The agreement between the state and county police involves joint investigations, training, lab studies and other support functions.
The emphasis will be on interdiction efforts against the transport of drugs by aircraft, buses, trains and boats, as well as through hotels and motels.
State Police Superintendent Elmer H. Tippett said the agreement with Anne Arundel was needed because the county is more susceptible to the flow of drug traffic than other jurisdictions because Anne Arundel has an international airport, an Amtrak corridor, interstate highways and an extensive coastline.
Lt. Col. Tom Carr, chief of drug enforcement for the State Police, said his agency has agreements with 16 Maryland counties but the pacts differ from the "memorandum of understanding" signed today with Anne Arundel County.
The other agreements are task force arrangements, in which local police contribute to task force drug investigations headed by the State Police.
Carr said that Anne Arundel police will trade information and collaborate with State Police but without coming under their command for special investigations.
Carr said he hopes to sign similar agreements with other large metropolitan jurisdictions.
One result of the agreement, Carr said, will be additional State Police detectives working on drug cases in Anne Arundel.
Their number will increase from 11 to 24, he said. The cost of their salaries will be borne by drug enforcement grants from the federal government.

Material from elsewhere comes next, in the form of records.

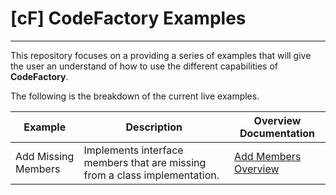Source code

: # [cF] CodeFactory Examples
___
This repository focuses on a providing a series of examples that will give the user an understand of how to use the different capabilities of **CodeFactory**.

The following is the breakdown of the current live examples.

|Example|Description|Overview Documentation|
|---|---|---|
|Add Missing Members|Implements interface members that are missing from a class implementation.|[Add Members Overview](Examples/AddMember/Index.md)

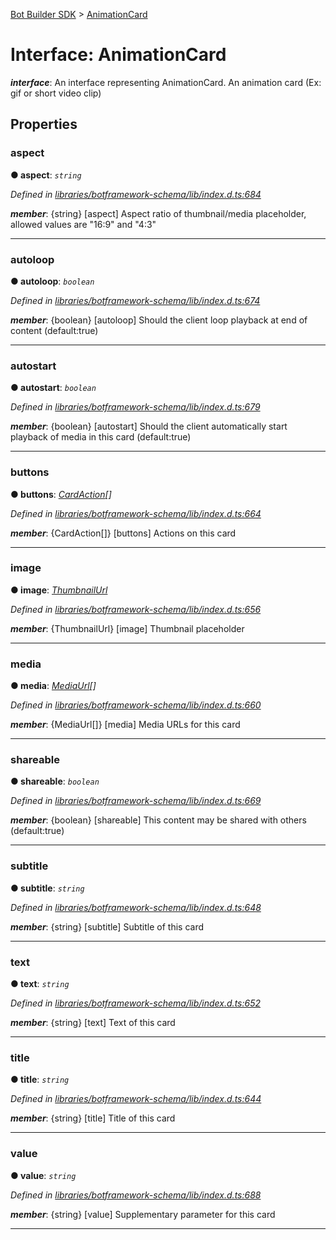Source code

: [Bot Builder SDK](../README.md) > [AnimationCard](../interfaces/botbuilder.animationcard.md)



# Interface: AnimationCard

*__interface__*: An interface representing AnimationCard. An animation card (Ex: gif or short video clip)



## Properties
<a id="aspect"></a>

###  aspect

**●  aspect**:  *`string`* 

*Defined in [libraries/botframework-schema/lib/index.d.ts:684](https://github.com/Microsoft/botbuilder-js/blob/f596b7c/libraries/botframework-schema/lib/index.d.ts#L684)*


*__member__*: {string} [aspect] Aspect ratio of thumbnail/media placeholder, allowed values are "16:9" and "4:3"





___

<a id="autoloop"></a>

###  autoloop

**●  autoloop**:  *`boolean`* 

*Defined in [libraries/botframework-schema/lib/index.d.ts:674](https://github.com/Microsoft/botbuilder-js/blob/f596b7c/libraries/botframework-schema/lib/index.d.ts#L674)*


*__member__*: {boolean} [autoloop] Should the client loop playback at end of content (default:true)





___

<a id="autostart"></a>

###  autostart

**●  autostart**:  *`boolean`* 

*Defined in [libraries/botframework-schema/lib/index.d.ts:679](https://github.com/Microsoft/botbuilder-js/blob/f596b7c/libraries/botframework-schema/lib/index.d.ts#L679)*


*__member__*: {boolean} [autostart] Should the client automatically start playback of media in this card (default:true)





___

<a id="buttons"></a>

###  buttons

**●  buttons**:  *[CardAction](botbuilder.cardaction.md)[]* 

*Defined in [libraries/botframework-schema/lib/index.d.ts:664](https://github.com/Microsoft/botbuilder-js/blob/f596b7c/libraries/botframework-schema/lib/index.d.ts#L664)*


*__member__*: {CardAction[]} [buttons] Actions on this card





___

<a id="image"></a>

###  image

**●  image**:  *[ThumbnailUrl](botbuilder.thumbnailurl.md)* 

*Defined in [libraries/botframework-schema/lib/index.d.ts:656](https://github.com/Microsoft/botbuilder-js/blob/f596b7c/libraries/botframework-schema/lib/index.d.ts#L656)*


*__member__*: {ThumbnailUrl} [image] Thumbnail placeholder





___

<a id="media"></a>

###  media

**●  media**:  *[MediaUrl](botbuilder.mediaurl.md)[]* 

*Defined in [libraries/botframework-schema/lib/index.d.ts:660](https://github.com/Microsoft/botbuilder-js/blob/f596b7c/libraries/botframework-schema/lib/index.d.ts#L660)*


*__member__*: {MediaUrl[]} [media] Media URLs for this card





___

<a id="shareable"></a>

###  shareable

**●  shareable**:  *`boolean`* 

*Defined in [libraries/botframework-schema/lib/index.d.ts:669](https://github.com/Microsoft/botbuilder-js/blob/f596b7c/libraries/botframework-schema/lib/index.d.ts#L669)*


*__member__*: {boolean} [shareable] This content may be shared with others (default:true)





___

<a id="subtitle"></a>

###  subtitle

**●  subtitle**:  *`string`* 

*Defined in [libraries/botframework-schema/lib/index.d.ts:648](https://github.com/Microsoft/botbuilder-js/blob/f596b7c/libraries/botframework-schema/lib/index.d.ts#L648)*


*__member__*: {string} [subtitle] Subtitle of this card





___

<a id="text"></a>

###  text

**●  text**:  *`string`* 

*Defined in [libraries/botframework-schema/lib/index.d.ts:652](https://github.com/Microsoft/botbuilder-js/blob/f596b7c/libraries/botframework-schema/lib/index.d.ts#L652)*


*__member__*: {string} [text] Text of this card





___

<a id="title"></a>

###  title

**●  title**:  *`string`* 

*Defined in [libraries/botframework-schema/lib/index.d.ts:644](https://github.com/Microsoft/botbuilder-js/blob/f596b7c/libraries/botframework-schema/lib/index.d.ts#L644)*


*__member__*: {string} [title] Title of this card





___

<a id="value"></a>

###  value

**●  value**:  *`string`* 

*Defined in [libraries/botframework-schema/lib/index.d.ts:688](https://github.com/Microsoft/botbuilder-js/blob/f596b7c/libraries/botframework-schema/lib/index.d.ts#L688)*


*__member__*: {string} [value] Supplementary parameter for this card





___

County Executive Robert R. Neall approached the State Police with the idea for an agreement on collaboration.
He said he recalled from his previous job as chairman of the Governor's Commission on Alcohol and Drug Abuse Prevention that drug investigations at different levels of government sometimes paralleled each other.
With the budgets of the State Police and the Anne Arundel Police suffering cuts, the agreement "enables us to maintain a comprehensive investigative effort," Neall said. "It's trying to find other ways to do the same job."
Officials did not have estimates of specific cost savings.
County Police Chief Robert Russell said his department was already cooperating with the State Police, but that the agreement puts the understanding in formal terms.
Anne Arundel County conducts about 200 drug investigations a year. Since the county police Interdiction Unit was formed in November 1990, it has recovered $350,265 worth of illegal drugs and $63,142 in currency, officials said.